Update: According to Bloomberg, Tesla, and the Shanghai government have signed a MOU on a plant with 500,000/yr capacity:
Tesla to build an electric car plant in Shanghai with capacity of 500k vehicles/year, according to statement from Shanghai government.
Perhaps this time it's for real.
A Tesla spokesperson said Tuesday morning that Tesla will have the China plant up and running in two years, which, like most of Musk's projections, should be taken with a grain a salt. Tesla's lone car-assembly plant in Fremont has struggled to produce 88,000 cars through the first half of this year. Last year, Tesla managed to sell a meager 14,779 vehicles in China. Now, they're hoping to produce 500,000 cars a year (though no doubt some of those will be exported to other regional hubs).
But hey - it's a "growth market", right?
* * *
With reports of rising breakdowns and poor quality issues threatening to blunt investor enthusiasm for Tesla's stock after CEO Elon Musk managed to meet his latest "factory-gated" Model 3 production deadline (at least on paper), Tesla shares have resumed their ascent this morning after a report sourced to "people familiar with the matter", according to which Tesla is planning to build a factory in Shanghai with a capacity for 500,000 vehicles a year.

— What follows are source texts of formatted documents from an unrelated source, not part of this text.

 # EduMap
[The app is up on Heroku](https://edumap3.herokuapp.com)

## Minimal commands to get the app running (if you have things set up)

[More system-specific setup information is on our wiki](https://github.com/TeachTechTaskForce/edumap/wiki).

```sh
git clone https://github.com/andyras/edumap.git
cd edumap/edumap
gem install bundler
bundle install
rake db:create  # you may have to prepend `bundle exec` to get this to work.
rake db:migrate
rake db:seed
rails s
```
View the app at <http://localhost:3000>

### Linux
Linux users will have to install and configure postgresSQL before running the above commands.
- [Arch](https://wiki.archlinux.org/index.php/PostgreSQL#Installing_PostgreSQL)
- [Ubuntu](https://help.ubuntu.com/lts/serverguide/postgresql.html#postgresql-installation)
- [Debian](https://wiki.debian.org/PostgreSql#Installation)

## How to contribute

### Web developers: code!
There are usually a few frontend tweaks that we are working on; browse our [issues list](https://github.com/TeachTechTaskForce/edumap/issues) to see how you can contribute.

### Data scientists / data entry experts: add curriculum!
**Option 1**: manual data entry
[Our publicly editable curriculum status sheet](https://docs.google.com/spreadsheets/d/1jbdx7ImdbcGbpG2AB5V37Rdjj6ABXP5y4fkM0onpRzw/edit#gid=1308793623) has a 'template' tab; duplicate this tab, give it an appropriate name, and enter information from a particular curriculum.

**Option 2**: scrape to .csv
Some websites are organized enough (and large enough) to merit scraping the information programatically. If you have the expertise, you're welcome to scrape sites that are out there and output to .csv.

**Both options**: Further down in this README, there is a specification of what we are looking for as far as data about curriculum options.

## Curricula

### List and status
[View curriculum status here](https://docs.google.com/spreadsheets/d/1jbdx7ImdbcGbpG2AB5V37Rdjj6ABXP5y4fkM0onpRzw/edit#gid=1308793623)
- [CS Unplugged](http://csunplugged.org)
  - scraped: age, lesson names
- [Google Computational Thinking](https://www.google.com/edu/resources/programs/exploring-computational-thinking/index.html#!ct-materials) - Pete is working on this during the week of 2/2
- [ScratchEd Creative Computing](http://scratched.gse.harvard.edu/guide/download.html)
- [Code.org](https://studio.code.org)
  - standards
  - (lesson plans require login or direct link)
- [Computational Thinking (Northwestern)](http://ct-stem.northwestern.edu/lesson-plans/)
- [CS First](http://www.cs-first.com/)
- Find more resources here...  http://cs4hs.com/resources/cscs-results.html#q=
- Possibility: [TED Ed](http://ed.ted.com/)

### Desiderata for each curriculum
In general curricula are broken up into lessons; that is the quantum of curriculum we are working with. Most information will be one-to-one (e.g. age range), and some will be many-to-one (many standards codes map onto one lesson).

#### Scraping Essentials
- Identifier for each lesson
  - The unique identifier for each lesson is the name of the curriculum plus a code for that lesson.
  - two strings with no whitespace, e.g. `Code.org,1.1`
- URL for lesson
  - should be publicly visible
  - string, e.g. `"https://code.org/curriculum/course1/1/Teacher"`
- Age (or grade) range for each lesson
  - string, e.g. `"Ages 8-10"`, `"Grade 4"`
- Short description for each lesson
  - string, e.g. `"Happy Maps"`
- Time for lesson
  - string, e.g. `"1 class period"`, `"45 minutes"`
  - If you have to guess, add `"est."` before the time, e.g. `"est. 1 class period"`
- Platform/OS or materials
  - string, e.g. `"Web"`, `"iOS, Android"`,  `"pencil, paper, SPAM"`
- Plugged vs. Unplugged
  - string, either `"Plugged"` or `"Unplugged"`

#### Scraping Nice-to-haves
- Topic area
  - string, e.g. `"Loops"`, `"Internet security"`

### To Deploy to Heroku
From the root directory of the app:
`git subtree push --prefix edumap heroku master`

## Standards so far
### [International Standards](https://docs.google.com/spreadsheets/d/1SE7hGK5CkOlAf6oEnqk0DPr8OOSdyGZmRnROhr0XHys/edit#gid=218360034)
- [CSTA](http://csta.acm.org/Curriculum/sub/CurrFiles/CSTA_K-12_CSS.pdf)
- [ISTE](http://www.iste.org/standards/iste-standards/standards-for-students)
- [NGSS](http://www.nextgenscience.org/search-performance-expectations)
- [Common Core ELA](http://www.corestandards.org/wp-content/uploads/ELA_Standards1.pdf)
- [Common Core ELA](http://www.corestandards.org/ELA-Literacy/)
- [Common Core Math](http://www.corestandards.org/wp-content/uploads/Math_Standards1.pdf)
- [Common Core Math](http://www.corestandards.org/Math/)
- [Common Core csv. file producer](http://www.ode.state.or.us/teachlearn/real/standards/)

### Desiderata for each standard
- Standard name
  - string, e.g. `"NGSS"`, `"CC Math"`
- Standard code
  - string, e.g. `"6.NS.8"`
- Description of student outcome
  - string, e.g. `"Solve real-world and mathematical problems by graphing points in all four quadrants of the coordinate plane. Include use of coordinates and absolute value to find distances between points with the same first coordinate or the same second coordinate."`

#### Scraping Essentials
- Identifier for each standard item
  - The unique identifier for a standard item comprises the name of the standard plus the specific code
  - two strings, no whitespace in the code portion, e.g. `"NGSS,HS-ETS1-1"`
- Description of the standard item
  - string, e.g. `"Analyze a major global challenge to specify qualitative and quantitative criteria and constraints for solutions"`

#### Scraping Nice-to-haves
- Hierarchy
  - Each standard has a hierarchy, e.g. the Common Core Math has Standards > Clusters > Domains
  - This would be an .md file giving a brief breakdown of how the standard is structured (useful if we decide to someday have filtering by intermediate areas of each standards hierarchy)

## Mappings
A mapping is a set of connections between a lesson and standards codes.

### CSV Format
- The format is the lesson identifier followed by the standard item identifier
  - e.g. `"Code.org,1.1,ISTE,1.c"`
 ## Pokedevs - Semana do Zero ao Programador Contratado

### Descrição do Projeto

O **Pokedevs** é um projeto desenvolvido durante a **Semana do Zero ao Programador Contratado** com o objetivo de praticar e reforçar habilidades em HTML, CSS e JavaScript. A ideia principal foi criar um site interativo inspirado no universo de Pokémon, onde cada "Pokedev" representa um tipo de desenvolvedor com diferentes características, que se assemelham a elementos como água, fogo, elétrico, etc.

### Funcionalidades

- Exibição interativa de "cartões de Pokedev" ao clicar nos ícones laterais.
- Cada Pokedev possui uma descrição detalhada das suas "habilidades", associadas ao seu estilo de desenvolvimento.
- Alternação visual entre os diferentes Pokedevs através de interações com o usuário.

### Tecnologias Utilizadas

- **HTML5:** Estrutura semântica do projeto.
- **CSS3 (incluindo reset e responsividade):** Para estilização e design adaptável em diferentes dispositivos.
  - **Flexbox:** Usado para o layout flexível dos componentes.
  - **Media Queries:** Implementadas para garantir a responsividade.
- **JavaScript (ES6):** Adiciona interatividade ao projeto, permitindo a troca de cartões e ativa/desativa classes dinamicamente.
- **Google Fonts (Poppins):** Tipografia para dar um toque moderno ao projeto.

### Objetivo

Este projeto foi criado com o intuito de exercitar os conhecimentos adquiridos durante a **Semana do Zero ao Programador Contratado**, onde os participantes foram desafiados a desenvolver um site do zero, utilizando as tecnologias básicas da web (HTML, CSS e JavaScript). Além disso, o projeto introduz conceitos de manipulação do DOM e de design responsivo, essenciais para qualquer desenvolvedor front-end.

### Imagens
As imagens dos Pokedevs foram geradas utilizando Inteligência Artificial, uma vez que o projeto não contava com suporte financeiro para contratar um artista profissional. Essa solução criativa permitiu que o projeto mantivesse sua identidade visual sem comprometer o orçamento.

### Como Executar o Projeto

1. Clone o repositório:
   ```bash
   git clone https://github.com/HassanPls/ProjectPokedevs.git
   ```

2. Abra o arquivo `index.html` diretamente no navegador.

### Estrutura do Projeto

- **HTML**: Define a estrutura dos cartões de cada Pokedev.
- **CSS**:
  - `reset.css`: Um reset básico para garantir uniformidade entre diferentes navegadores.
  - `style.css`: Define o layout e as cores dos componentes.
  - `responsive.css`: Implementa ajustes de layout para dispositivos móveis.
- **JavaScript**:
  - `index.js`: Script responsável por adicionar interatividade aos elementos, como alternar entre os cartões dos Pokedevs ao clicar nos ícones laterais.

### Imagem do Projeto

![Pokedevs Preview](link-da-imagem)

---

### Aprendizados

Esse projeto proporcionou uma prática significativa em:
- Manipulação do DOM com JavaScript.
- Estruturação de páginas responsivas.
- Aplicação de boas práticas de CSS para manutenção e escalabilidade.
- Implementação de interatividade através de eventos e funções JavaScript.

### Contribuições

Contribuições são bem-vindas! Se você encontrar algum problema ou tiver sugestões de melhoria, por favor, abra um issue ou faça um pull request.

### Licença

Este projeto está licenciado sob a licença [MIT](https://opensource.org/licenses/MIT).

According to Bloomberg, Tesla is expected to sign a memorandum of understanding with local authorities regarding building the factory. While investors responded enthusiastically to the news, the fact remains that the Wall Street Journal published a nearly identical story roughly a year ago while Engadget covered Musk's China ambitions all the way back in 2015, a tradition as Musk has waved the China strawman flag any time he needs a Hail Mary to push the stock price higher (like now). Back then, Tesla and Chinese officials denied that there were any concrete plans for a Tesla factory in Shanghai, but Tesla later revealed that it was working with local officials to explore "opportunities in manufacturing."
Musk was expected to be in Shanghai for an event with government officials on Tuesday.
Much has changed since WSJ published its false-alarm report last year: China has taken steps to liberalize its auto industry by making it easier for foreign companies like Tesla to establish a foothold in the Chinese market. And China's retaliatory tariffs on US automobiles and auto parts recently forced Tesla to hike the prices of its Tesla Model S and Model X sedans by roughly 20%, ratcheting up the incentive to manufacture locally.
Also, unlike last time, the local government's "encouragement" of foreign investment in advanced manufacturing in the region may actually mean Tesla pulls it off this time. By luring Tesla on to the mainland, China is hoping to steal some of the manufacturing jobs that President Trump covets, away from the US. Meanwhile, in exchange for allowing Musk to build cars on the ground, bypassing tariffs, Beijing will promptly seek to "expropriate" Tesla's technology.
Tesla shares climbed 2.7% in the pre-market on the news, rising to $327 in recent trade, if still well below last week's transitory highs.